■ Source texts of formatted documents
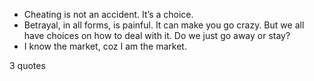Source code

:  - Cheating is not an accident. It’s a choice.
 - Betrayal, in all forms, is painful. It can make you go crazy. But we all have choices on how to deal with it. Do we just go away or stay?
 - I know the market, coz I am the market.

3 quotes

■ Exercise goal
Each record above should be copied character for character, with pictures dropped.

■ Written answer
Source code

:  - Cheating is not an accident. It’s a choice.
 - Betrayal, in all forms, is painful. It can make you go crazy. But we all have choices on how to deal with it. Do we just go away or stay?
 - I know the market, coz I am the market.

3 quotes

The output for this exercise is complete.